In _French_, we say: *étoilé*


----------



## Nizo

In *Esperanto*, we would use the word *stelita* to mean starry, as in decorated with stars, or, figuratively, in a phrase such as _stelitaj okuloj_ (starry eyes).  In addition, the word *stelplena *(which means "full of stars") can be used, for example, to talk about a starry sky (_stelplena 
ĉielo).  The Van Gogh painting is called Stelplena nokto.  The word *stela* means "stellar," as in stellar energy or stellar light.
_


----------



## robbie_SWE

In Romanian it's *înstelat* and in Swedish it's *stjärnklar* (kind of strange, because it means "_clear for stars_") or *tindrande *(more like "_sparkling_"). 

 robbie


----------



## empee

Hungarian:

usually: *csillagos* (literally: 'full of stars or decorated with a star/stars', as in the phrase: _csillagos égbolt_ 'starry sky'; also: _5 csillagos_ _szálloda_ 'five-star hotel')

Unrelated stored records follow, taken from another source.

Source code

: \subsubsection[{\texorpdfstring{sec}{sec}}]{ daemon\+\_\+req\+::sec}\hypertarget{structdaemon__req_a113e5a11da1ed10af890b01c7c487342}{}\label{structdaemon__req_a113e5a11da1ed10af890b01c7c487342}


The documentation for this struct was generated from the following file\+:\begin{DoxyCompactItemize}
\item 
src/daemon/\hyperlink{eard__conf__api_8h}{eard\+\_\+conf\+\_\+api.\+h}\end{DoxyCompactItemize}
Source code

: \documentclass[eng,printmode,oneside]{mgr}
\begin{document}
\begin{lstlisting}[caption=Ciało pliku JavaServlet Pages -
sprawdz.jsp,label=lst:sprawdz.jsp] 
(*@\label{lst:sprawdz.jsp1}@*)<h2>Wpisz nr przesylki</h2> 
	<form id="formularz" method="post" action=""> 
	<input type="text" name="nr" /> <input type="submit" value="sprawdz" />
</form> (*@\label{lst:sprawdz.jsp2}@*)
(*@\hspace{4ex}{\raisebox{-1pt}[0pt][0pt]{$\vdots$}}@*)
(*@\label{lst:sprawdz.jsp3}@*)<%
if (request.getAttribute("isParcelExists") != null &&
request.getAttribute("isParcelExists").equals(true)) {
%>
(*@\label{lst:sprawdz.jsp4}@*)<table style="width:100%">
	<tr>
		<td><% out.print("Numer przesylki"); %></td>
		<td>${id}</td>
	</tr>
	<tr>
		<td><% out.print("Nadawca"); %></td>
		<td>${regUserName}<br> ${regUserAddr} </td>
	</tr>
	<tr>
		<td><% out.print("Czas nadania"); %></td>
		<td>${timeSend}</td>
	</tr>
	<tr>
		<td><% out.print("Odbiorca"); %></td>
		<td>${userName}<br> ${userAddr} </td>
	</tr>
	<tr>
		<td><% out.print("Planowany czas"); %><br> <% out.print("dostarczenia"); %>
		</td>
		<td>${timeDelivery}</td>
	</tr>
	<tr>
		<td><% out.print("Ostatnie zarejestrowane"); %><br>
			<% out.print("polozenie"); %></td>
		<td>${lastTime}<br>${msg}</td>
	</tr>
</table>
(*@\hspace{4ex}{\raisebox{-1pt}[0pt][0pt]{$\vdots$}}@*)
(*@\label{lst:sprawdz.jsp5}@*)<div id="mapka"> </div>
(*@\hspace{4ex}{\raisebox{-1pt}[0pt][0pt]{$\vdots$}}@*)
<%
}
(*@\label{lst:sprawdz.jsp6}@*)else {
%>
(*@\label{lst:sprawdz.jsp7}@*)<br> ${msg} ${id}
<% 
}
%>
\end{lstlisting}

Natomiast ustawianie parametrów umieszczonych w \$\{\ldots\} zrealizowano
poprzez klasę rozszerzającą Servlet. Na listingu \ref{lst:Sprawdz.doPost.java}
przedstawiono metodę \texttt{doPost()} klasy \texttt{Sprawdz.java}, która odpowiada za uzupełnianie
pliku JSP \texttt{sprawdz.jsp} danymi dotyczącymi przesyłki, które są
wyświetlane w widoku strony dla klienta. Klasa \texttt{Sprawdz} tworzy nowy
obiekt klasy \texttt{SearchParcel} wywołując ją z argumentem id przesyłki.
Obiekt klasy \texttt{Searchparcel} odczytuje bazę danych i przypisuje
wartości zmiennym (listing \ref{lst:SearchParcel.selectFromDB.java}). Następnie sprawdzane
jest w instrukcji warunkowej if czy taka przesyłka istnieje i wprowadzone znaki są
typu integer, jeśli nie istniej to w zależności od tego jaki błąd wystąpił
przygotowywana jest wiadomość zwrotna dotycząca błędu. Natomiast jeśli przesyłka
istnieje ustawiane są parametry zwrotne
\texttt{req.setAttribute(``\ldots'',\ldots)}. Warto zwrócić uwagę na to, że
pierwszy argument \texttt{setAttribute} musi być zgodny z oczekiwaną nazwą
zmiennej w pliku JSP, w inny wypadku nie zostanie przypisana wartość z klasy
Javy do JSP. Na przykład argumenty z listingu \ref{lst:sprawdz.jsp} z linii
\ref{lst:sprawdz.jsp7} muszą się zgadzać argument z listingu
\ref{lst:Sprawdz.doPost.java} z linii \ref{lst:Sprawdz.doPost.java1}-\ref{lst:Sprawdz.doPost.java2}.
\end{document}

but: *csillagfényes* (rather poetic, as in the expression: _csillagfényes éj_ 'starry night' - literally: 'being lit by the light of the stars')


----------



## francois_auffret

I was thinking how ot say that in Hindi / Urdu, but I think there is no word as such... so we'd say::::

A starry night :  *Taron bhari raat* (stars-filled (f.)-night) 
*Sitaron (se) bhara aasmaan* (stars-(of)-filled (m.)-sky)

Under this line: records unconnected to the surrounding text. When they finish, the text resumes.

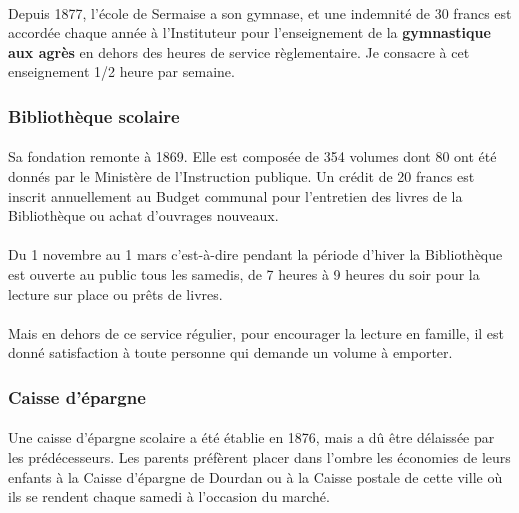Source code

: \documentclass[../eBook.tex]{subfiles}
\begin{document}
    \paragraph{}Depuis 1877, l'école de Sermaise a son gymnase, et une indemnité de 30 francs est accordée chaque année à l'Instituteur pour l'enseignement de la \textbf{gymnastique aux agrès} en dehors des heures de service règlementaire. Je consacre à cet enseignement 1/2 heure par semaine.

    \subsubsection*{Bibliothèque scolaire}
      \paragraph{}Sa fondation remonte à 1869. Elle est composée de 354 volumes dont 80 ont été donnés par le Ministère de l'Instruction publique. Un crédit de 20 francs est inscrit annuellement au Budget communal pour l'entretien des livres de la Bibliothèque ou achat d'ouvrages nouveaux.
      \paragraph{}Du 1 novembre au 1 mars c'est-à-dire pendant la période d'hiver la Bibliothèque est ouverte au public tous les samedis, de 7 heures à 9 heures du soir pour la lecture sur place ou prêts de livres.
      \paragraph{}Mais en dehors de ce service régulier, pour encourager la lecture en famille, il est donné satisfaction à toute personne qui demande un volume à emporter.

    \newpage
    \subsubsection*{Caisse d'épargne}
      \paragraph{}Une caisse d'épargne scolaire a été établie en 1876, mais a dû être délaissée par les prédécesseurs. Les parents préfèrent placer dans l'ombre les économies de leurs enfants à la Caisse d'épargne de Dourdan ou à la Caisse postale de cette ville où ils se rendent chaque samedi à l'occasion du marché.
\end{document}
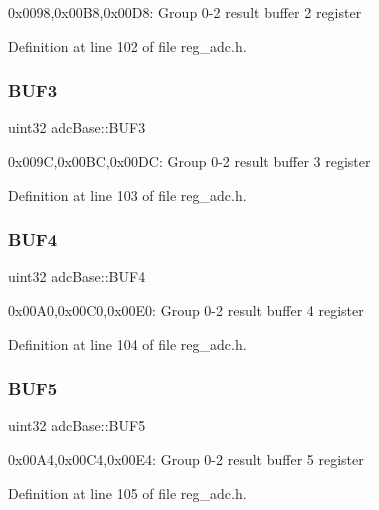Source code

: 0x0098,0x00\+B8,0x00\+D8\+: Group 0-\/2 result buffer 2 register 

Definition at line 102 of file reg\+\_\+adc.\+h.

\mbox{\label{structadcBase_ae0c0e966cb8f9b428cdf25d601b9edfb}} 
\subsubsection{\texorpdfstring{B\+U\+F3}{BUF3}}
{\footnotesize\ttfamily uint32 adc\+Base\+::\+B\+U\+F3}

0x009C,0x00\+BC,0x00\+DC\+: Group 0-\/2 result buffer 3 register 

Definition at line 103 of file reg\+\_\+adc.\+h.

\mbox{\label{structadcBase_a54cb862a6ec349279eb3a9c7e1e0404e}} 
\subsubsection{\texorpdfstring{B\+U\+F4}{BUF4}}
{\footnotesize\ttfamily uint32 adc\+Base\+::\+B\+U\+F4}

0x00\+A0,0x00\+C0,0x00\+E0\+: Group 0-\/2 result buffer 4 register 

Definition at line 104 of file reg\+\_\+adc.\+h.

\mbox{\label{structadcBase_aa93848e32e422a324c088ca0e8c74ab5}} 
\subsubsection{\texorpdfstring{B\+U\+F5}{BUF5}}
{\footnotesize\ttfamily uint32 adc\+Base\+::\+B\+U\+F5}

0x00\+A4,0x00\+C4,0x00\+E4\+: Group 0-\/2 result buffer 5 register 

Definition at line 105 of file reg\+\_\+adc.\+h.

\mbox{\label{structadcBase_a29d8751033377855800a4654a90a8095}}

Or maybe: *Taron* / *sitaaron waala* (*waali*, in feminine).

Can any native speaker enlighten us?????


----------



## Maja

In Serbian:
starry - zvezdan/a/o.


----------



## kusurija

In Czech:
hvězdnatý, plný hvězd (m.),  hvězdnatá, plná hvězd (f.), (obloha - sky, noc - night), hvězdnaté (n.), (nebe - sky)

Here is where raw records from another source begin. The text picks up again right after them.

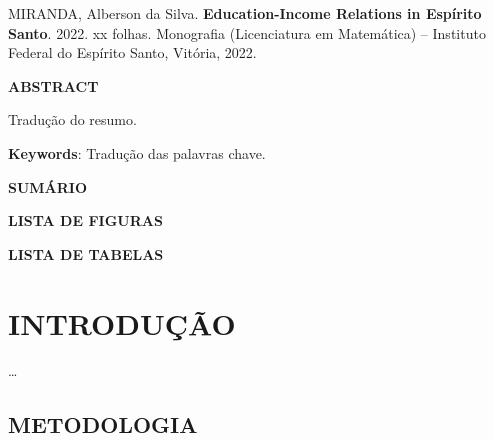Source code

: \documentclass[
  12pt,
  letterpaper,
  DIV=11,
  numbers=noendperiod]{scrartcl}
\newcommand{\nome}{Alberson da Silva}
\newcommand{\sobrenome}{Miranda}
\newcommand{\tituloingles}{Education-Income Relations in Espírito Santo}
\newcommand{\universidade}{Instituto Federal do Espírito Santo}
\newcommand{\curso}{Licenciatura em Matemática}
\newcommand{\cidade}{Vitória}
\newcommand{\ano}{2022}
\begin{document}
\newpage
\thispagestyle{empty}

\begin{singlespace}
\noindent \MakeUppercase{\sobrenome}, \nome. \textbf{\tituloingles}. \ano. xx folhas. Monografia (\curso) -- \universidade, \cidade, \ano.

\vspace{1pc}
\begin{center}
\textbf{ABSTRACT}
\end{center}
\vspace{1pc}

\noindent 
Tradução do resumo.

\vspace{2pc}
\noindent
{\textbf{Keywords}:}  Tradução das palavras chave.
\end{singlespace}

\newpage
\thispagestyle{empty}
\begin{flushleft}
\begingroup
\let\clearpage\relax

\newpage
\begin{center}
\MakeUppercase{\textbf{Sumário}}
\end{center}
\begin{center}
\tableofcontents
\end{center}
\end{flushleft}

\newpage
\thispagestyle{empty}
\begin{center}
\MakeUppercase{\textbf{LISTA DE FIGURAS}}
\end{center}
\begin{center}
\listoffigures
\end{center}

\newpage
\begin{center}
\MakeUppercase{\textbf{LISTA DE TABELAS}}
\end{center}
\begin{center}
\listoftables
\end{center}
\thispagestyle{empty}
\endgroup

\newpage

\hypertarget{introduuxe7uxe3o}{%
\section*{INTRODUÇÃO}\label{introduuxe7uxe3o}}

\ldots{}

\hypertarget{metodologia}{%
\subsection{METODOLOGIA}\label{metodologia}}
\end{document}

hvězdný (about fareness, glory etc.)
hvězdičkový (about shape, form: e.g. hvězdičkové koření = badyán)

In Lithuanian:
žvaigždėtas (m.), žvaigždėta (f.)


----------



## Saluton

Russian:
звёздный ('zvyozdnyj') - masculine gender
звёздное ('zvyozdnoye') - neutral gender [звёздное небо - starry sky]
звёздная ('zvyozdnaya') - feminine gender [звёздная ночь - starry night]


----------



## mariafer

Basque:

Izar- Star
Zeru izarratua- Starry sky


----------



## apmoy70

Greek:

Adj. *«έναστρος, -ρη, -ρο»* [ˈen.as.trɔs] (masc.), [ˈen.as.tri] (fem.), [ˈen.as.trɔ] (neut.) < Classical adj. *«ἔναστρος, -ος, -ον» énastrŏs* (masc. & fem.), *énastrŏn* (neut.) --> _among the stars_ = compound; Classical prefix & preposition *«ἐν» ĕn* + Classical masc. noun *«ἀστήρ» ăstḗr*


----------



## nimak

Macedonian

starry =

ѕвезден (dzvezden) ['d͡zvɛzdɛn], _masculine sing._
ѕвездена (dzvezdena) ['d͡zvɛzdɛna], _feminine sing._
ѕвездено (dzvezdeno) ['d͡zvɛzdɛnɔ], _neuter sing._
ѕвездени (dzvezdeni) ['d͡zvɛzdɛni], _all genders plural_

star = ѕвезда (dzvezda) ['d͡zvɛzda]


----------



## Penyafort

In *Catalan*, *estelat *(m) / *estelada *(f): un cel estelat 'a starry sky'.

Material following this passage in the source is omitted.